┏━━
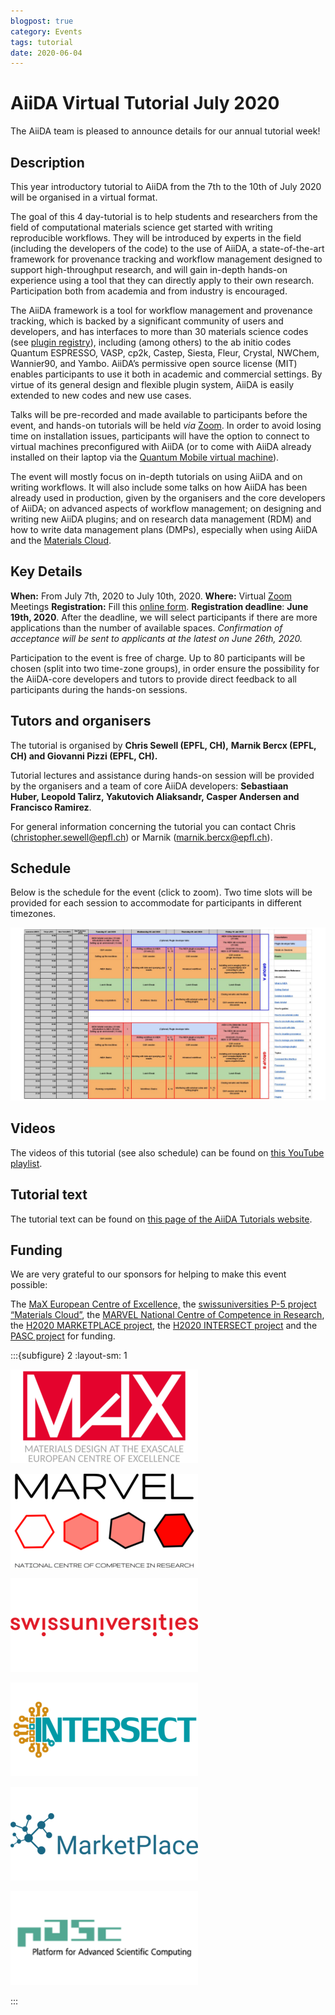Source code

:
 ```yaml
---
blogpost: true
category: Events
tags: tutorial
date: 2020-06-04
---
```


# AiiDA Virtual Tutorial July 2020

The AiiDA team is pleased to announce details for our annual tutorial week!

## Description

This year introductory tutorial to AiiDA from the 7th to the 10th of July 2020 will be organised in a virtual format.

The goal of this 4 day-tutorial is to help students and researchers from the field of computational materials science get started with writing reproducible workflows. They will be introduced by experts in the field (including the developers of the code) to the use of AiiDA, a state-of-the-art framework for provenance tracking and workflow management designed to support high-throughput research, and will gain in-depth hands-on experience using a tool that they can directly apply to their own research. Participation both from academia and from industry is encouraged.

The AiiDA framework is a tool for workflow management and provenance tracking, which is backed by a significant community of users and developers, and has interfaces to more than 30 materials science codes (see [plugin registry](http://aiidateam.github.io/aiida-registry)), including (among others) to the ab initio codes Quantum ESPRESSO, VASP, cp2k, Castep, Siesta, Fleur, Crystal, NWChem, Wannier90, and Yambo. AiiDA’s permissive open source license (MIT) enables participants to use it both in academic and commercial settings. By virtue of its general design and flexible plugin system, AiiDA is easily extended to new codes and new use cases.

Talks will be pre-recorded and made available to participants before the event, and hands-on tutorials will be held _via_ [Zoom](https://zoom.us). In order to avoid losing time on installation issues, participants will have the option to connect to virtual machines preconfigured with AiiDA (or to come with AiiDA already installed on their laptop via the [Quantum Mobile virtual machine](https://www.materialscloud.org/work/quantum-mobile)).

The event will mostly focus on in-depth tutorials on using AiiDA and on writing workflows. It will also include some talks on how AiiDA has been already used in production, given by the organisers and the core developers of AiiDA; on advanced aspects of workflow management; on designing and writing new AiiDA plugins; and on research data management (RDM) and how to write data management plans (DMPs), especially when using AiiDA and the [Materials Cloud](https://www.materialscloud.org).

## Key Details

**When:** From July 7th, 2020 to July 10th, 2020.
**Where:** Virtual [Zoom](https://zoom.us) Meetings
**Registration:** Fill this [online form](https://forms.gle/VwagYgWceJA5Yo9w7).
**Registration deadline**: **June 19th, 2020**.
After the deadline, we will select participants if there are more applications than the number of available spaces.
_Confirmation of acceptance will be sent to applicants at the latest on June 26th, 2020._

Participation to the event is free of charge. Up to 80 participants will be chosen (split into two time-zone groups), in order ensure the possibility for the AiiDA-core developers and tutors to provide direct feedback to all participants during the hands-on sessions.

## Tutors and organisers

The tutorial is organised by **Chris Sewell (EPFL, CH),** **Marnik Bercx (EPFL, CH) and Giovanni Pizzi (EPFL, CH).**

Tutorial lectures and assistance during hands-on session will be provided by the organisers and a team of core AiiDA developers: **Sebastiaan Huber, Leopold Talirz, Yakutovich Aliaksandr, Casper Andersen and Francisco Ramirez**.

For general information concerning the tutorial you can contact Chris (christopher.sewell@epfl.ch) or Marnik (marnik.bercx@epfl.ch).

## Schedule

Below is the schedule for the event (click to zoom). Two time slots will be provided for each session to accommodate for participants in different timezones.

![schedule](../pics/2020-tutorial-schedule.jpg)

## Videos

The videos of this tutorial (see also schedule) can be found on [this YouTube playlist](https://www.youtube.com/playlist?list=PL19kfLn4sO_-e_A9lVYb_NBNcwoVvUP6V).

## Tutorial text

The tutorial text can be found on [this page of the AiiDA Tutorials website](https://aiida-tutorials.readthedocs.io/en/legacy/pages/2020_Intro_Week/index.html).

## Funding

We are very grateful to our sponsors for helping to make this event possible:

The [MaX European Centre of Excellence,](http://www.max-centre.eu/) the [swissuniversities P-5 project “Materials Cloud”](https://www.materialscloud.org/swissuniversities), the [MARVEL National Centre of Competence in Research](http://nccr-marvel.ch/), the [H2020 MARKETPLACE project](https://www.the-marketplace-project.eu/), the [H2020 INTERSECT project](http://intersect-project.eu/) and the [PASC project](https://www.pasc-ch.org/) for funding.

:::{subfigure} 2
:layout-sm: 1

![](../../pics/sponsors/max-logo-300x150.png)

![](../../pics/sponsors/marvel-logo-300x150.png)

![](../../pics/sponsors/swissuniversities-logo-300x150.png)

![](../../pics/sponsors/intersect-logo-300x150.png)

![](../../pics/sponsors/marketplace-logo-300x150.png)

![](../../pics/sponsors/pasc-logo-300x150.png)

:::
┗━━
The records above are to be restated word for word, with every picture left out.

__EXERCISE SOLUTION__:
Source code

:
 ```yaml
---
blogpost: true
category: Events
tags: tutorial
date: 2020-06-04
---
```


# AiiDA Virtual Tutorial July 2020

The AiiDA team is pleased to announce details for our annual tutorial week!

## Description

This year introductory tutorial to AiiDA from the 7th to the 10th of July 2020 will be organised in a virtual format.

The goal of this 4 day-tutorial is to help students and researchers from the field of computational materials science get started with writing reproducible workflows. They will be introduced by experts in the field (including the developers of the code) to the use of AiiDA, a state-of-the-art framework for provenance tracking and workflow management designed to support high-throughput research, and will gain in-depth hands-on experience using a tool that they can directly apply to their own research. Participation both from academia and from industry is encouraged.

The AiiDA framework is a tool for workflow management and provenance tracking, which is backed by a significant community of users and developers, and has interfaces to more than 30 materials science codes (see [plugin registry](http://aiidateam.github.io/aiida-registry)), including (among others) to the ab initio codes Quantum ESPRESSO, VASP, cp2k, Castep, Siesta, Fleur, Crystal, NWChem, Wannier90, and Yambo. AiiDA’s permissive open source license (MIT) enables participants to use it both in academic and commercial settings. By virtue of its general design and flexible plugin system, AiiDA is easily extended to new codes and new use cases.

Talks will be pre-recorded and made available to participants before the event, and hands-on tutorials will be held _via_ [Zoom](https://zoom.us). In order to avoid losing time on installation issues, participants will have the option to connect to virtual machines preconfigured with AiiDA (or to come with AiiDA already installed on their laptop via the [Quantum Mobile virtual machine](https://www.materialscloud.org/work/quantum-mobile)).

The event will mostly focus on in-depth tutorials on using AiiDA and on writing workflows. It will also include some talks on how AiiDA has been already used in production, given by the organisers and the core developers of AiiDA; on advanced aspects of workflow management; on designing and writing new AiiDA plugins; and on research data management (RDM) and how to write data management plans (DMPs), especially when using AiiDA and the [Materials Cloud](https://www.materialscloud.org).

## Key Details

**When:** From July 7th, 2020 to July 10th, 2020.
**Where:** Virtual [Zoom](https://zoom.us) Meetings
**Registration:** Fill this [online form](https://forms.gle/VwagYgWceJA5Yo9w7).
**Registration deadline**: **June 19th, 2020**.
After the deadline, we will select participants if there are more applications than the number of available spaces.
_Confirmation of acceptance will be sent to applicants at the latest on June 26th, 2020._

Participation to the event is free of charge. Up to 80 participants will be chosen (split into two time-zone groups), in order ensure the possibility for the AiiDA-core developers and tutors to provide direct feedback to all participants during the hands-on sessions.

## Tutors and organisers

The tutorial is organised by **Chris Sewell (EPFL, CH),** **Marnik Bercx (EPFL, CH) and Giovanni Pizzi (EPFL, CH).**

Tutorial lectures and assistance during hands-on session will be provided by the organisers and a team of core AiiDA developers: **Sebastiaan Huber, Leopold Talirz, Yakutovich Aliaksandr, Casper Andersen and Francisco Ramirez**.

For general information concerning the tutorial you can contact Chris (christopher.sewell@epfl.ch) or Marnik (marnik.bercx@epfl.ch).

## Schedule

Below is the schedule for the event (click to zoom). Two time slots will be provided for each session to accommodate for participants in different timezones.

![schedule](../pics/2020-tutorial-schedule.jpg)

## Videos

The videos of this tutorial (see also schedule) can be found on [this YouTube playlist](https://www.youtube.com/playlist?list=PL19kfLn4sO_-e_A9lVYb_NBNcwoVvUP6V).

## Tutorial text

The tutorial text can be found on [this page of the AiiDA Tutorials website](https://aiida-tutorials.readthedocs.io/en/legacy/pages/2020_Intro_Week/index.html).

## Funding

We are very grateful to our sponsors for helping to make this event possible:

The [MaX European Centre of Excellence,](http://www.max-centre.eu/) the [swissuniversities P-5 project “Materials Cloud”](https://www.materialscloud.org/swissuniversities), the [MARVEL National Centre of Competence in Research](http://nccr-marvel.ch/), the [H2020 MARKETPLACE project](https://www.the-marketplace-project.eu/), the [H2020 INTERSECT project](http://intersect-project.eu/) and the [PASC project](https://www.pasc-ch.org/) for funding.

:::{subfigure} 2
:layout-sm: 1

![](../../pics/sponsors/max-logo-300x150.png)

![](../../pics/sponsors/marvel-logo-300x150.png)

![](../../pics/sponsors/swissuniversities-logo-300x150.png)

![](../../pics/sponsors/intersect-logo-300x150.png)

![](../../pics/sponsors/marketplace-logo-300x150.png)

![](../../pics/sponsors/pasc-logo-300x150.png)

:::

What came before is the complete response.